INFORMATION SHOWN below:
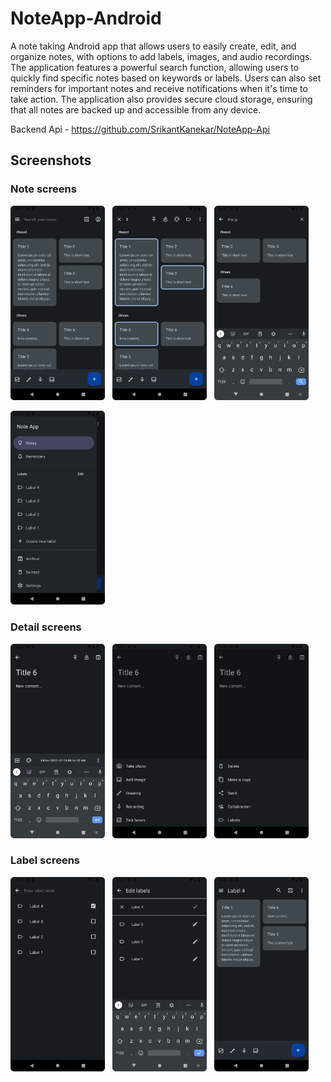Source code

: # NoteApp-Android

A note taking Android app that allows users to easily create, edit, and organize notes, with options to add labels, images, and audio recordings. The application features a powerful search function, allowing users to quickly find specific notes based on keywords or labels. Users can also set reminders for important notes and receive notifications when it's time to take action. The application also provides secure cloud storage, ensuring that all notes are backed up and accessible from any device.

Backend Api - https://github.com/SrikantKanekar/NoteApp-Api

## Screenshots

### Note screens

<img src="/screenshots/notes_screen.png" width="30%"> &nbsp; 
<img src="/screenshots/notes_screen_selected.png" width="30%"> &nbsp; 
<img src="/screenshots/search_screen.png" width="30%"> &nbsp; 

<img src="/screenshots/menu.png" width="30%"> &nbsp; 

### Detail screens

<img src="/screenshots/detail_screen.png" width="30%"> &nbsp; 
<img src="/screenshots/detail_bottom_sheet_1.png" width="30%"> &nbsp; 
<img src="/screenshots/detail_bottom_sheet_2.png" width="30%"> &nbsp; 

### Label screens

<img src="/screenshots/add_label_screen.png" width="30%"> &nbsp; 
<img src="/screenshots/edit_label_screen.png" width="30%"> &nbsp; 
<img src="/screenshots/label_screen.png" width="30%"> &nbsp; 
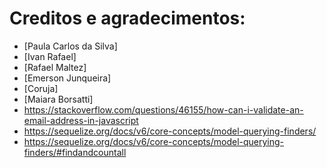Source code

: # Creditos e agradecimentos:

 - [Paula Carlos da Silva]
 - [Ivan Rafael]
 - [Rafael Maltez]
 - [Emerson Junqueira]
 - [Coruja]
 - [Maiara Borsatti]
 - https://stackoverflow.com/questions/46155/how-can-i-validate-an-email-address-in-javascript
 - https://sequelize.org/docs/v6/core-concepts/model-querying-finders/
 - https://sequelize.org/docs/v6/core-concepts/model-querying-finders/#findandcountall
End of INFORMATION SHOWN.
Every line from the one containing "- [Paula Carlos da Silva]" through the last line above should be retyped exactly; no other lines are wanted.

**SOLUTION FOR THIS PROBLEM**
 - [Paula Carlos da Silva]
 - [Ivan Rafael]
 - [Rafael Maltez]
 - [Emerson Junqueira]
 - [Coruja]
 - [Maiara Borsatti]
 - https://stackoverflow.com/questions/46155/how-can-i-validate-an-email-address-in-javascript
 - https://sequelize.org/docs/v6/core-concepts/model-querying-finders/
 - https://sequelize.org/docs/v6/core-concepts/model-querying-finders/#findandcountall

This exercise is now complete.